**Description of the task:** All that should come back is the lines of the data below from the one containing "sistema SHALL manter" to the one containing "- ✅ All modification", inclusive, exactly as they stand.

**Provided information:**
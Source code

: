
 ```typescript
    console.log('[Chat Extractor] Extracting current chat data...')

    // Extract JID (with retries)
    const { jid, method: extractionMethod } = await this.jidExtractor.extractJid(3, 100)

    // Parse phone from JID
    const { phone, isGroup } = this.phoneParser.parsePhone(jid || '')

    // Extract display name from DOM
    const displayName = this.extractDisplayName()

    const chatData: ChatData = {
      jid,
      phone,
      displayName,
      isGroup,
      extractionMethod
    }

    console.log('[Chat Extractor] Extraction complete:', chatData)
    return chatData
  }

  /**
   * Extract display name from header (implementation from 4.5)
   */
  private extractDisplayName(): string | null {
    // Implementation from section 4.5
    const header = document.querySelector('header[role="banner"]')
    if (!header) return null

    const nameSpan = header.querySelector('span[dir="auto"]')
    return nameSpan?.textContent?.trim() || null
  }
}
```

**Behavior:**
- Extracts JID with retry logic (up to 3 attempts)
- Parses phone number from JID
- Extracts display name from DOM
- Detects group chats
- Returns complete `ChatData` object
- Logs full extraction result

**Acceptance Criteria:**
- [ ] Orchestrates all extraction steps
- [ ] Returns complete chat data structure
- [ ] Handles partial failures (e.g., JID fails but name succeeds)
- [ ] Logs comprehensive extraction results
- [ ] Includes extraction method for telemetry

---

==

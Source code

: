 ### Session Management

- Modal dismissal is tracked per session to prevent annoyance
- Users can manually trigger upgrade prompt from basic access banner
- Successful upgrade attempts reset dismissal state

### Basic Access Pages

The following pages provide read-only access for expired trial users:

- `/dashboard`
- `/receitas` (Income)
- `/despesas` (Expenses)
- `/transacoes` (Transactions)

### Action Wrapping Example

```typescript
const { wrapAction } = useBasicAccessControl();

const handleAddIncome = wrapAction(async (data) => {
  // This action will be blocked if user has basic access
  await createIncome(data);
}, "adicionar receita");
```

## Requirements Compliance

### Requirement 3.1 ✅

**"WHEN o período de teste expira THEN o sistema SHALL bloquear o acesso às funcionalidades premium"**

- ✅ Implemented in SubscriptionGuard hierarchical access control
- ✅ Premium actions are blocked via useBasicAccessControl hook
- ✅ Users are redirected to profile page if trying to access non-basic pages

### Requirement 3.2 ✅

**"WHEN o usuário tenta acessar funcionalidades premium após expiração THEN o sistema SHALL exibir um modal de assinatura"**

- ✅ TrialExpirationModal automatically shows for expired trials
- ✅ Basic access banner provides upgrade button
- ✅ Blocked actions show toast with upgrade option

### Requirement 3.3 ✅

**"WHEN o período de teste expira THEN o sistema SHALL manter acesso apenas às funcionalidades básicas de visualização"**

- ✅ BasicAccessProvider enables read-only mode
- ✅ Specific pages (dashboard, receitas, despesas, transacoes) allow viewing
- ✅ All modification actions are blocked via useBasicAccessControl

==

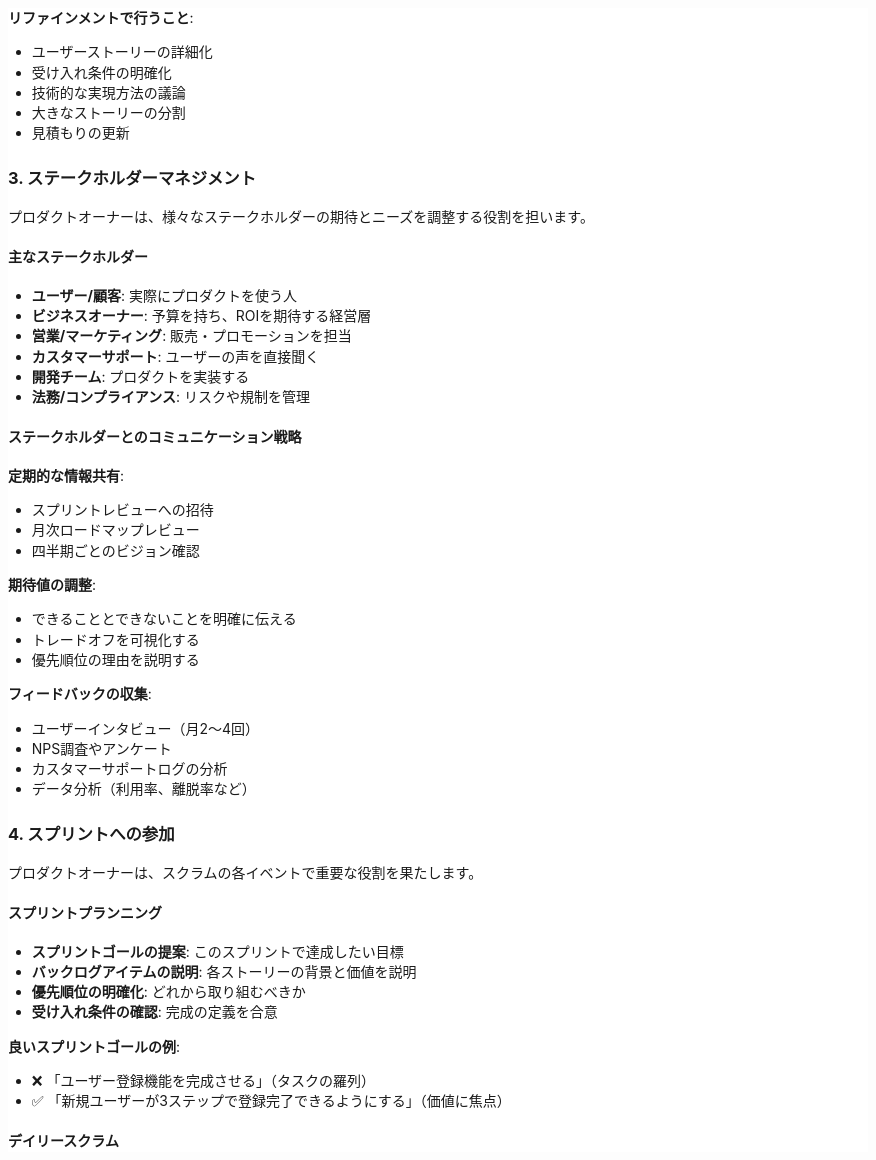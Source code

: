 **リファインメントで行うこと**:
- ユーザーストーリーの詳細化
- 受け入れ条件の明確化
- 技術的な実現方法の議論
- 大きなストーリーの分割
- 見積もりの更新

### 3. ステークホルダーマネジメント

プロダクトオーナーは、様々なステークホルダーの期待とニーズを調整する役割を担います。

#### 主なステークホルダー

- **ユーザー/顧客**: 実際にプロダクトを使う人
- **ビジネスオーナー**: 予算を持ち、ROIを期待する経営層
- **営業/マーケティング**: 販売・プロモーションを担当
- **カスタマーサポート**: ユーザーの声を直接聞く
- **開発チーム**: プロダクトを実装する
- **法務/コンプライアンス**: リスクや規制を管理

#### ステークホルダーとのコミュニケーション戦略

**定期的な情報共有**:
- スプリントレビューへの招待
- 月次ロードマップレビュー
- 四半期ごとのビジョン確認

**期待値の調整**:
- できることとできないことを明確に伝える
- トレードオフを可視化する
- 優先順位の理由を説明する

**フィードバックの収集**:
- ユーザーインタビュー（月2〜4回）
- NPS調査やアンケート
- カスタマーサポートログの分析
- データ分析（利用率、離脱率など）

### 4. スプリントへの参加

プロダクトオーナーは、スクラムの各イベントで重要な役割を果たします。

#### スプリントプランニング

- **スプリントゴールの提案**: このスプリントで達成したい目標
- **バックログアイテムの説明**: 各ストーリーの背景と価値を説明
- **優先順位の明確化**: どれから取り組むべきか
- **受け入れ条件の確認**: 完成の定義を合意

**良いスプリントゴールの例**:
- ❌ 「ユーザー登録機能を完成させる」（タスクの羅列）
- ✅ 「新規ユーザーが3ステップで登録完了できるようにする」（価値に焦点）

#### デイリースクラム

**Expected answer:**
**"WHEN o período de teste expira THEN o sistema SHALL manter acesso apenas às funcionalidades básicas de visualização"**

- ✅ BasicAccessProvider enables read-only mode
- ✅ Specific pages (dashboard, receitas, despesas, transacoes) allow viewing
- ✅ All modification actions are blocked via useBasicAccessControl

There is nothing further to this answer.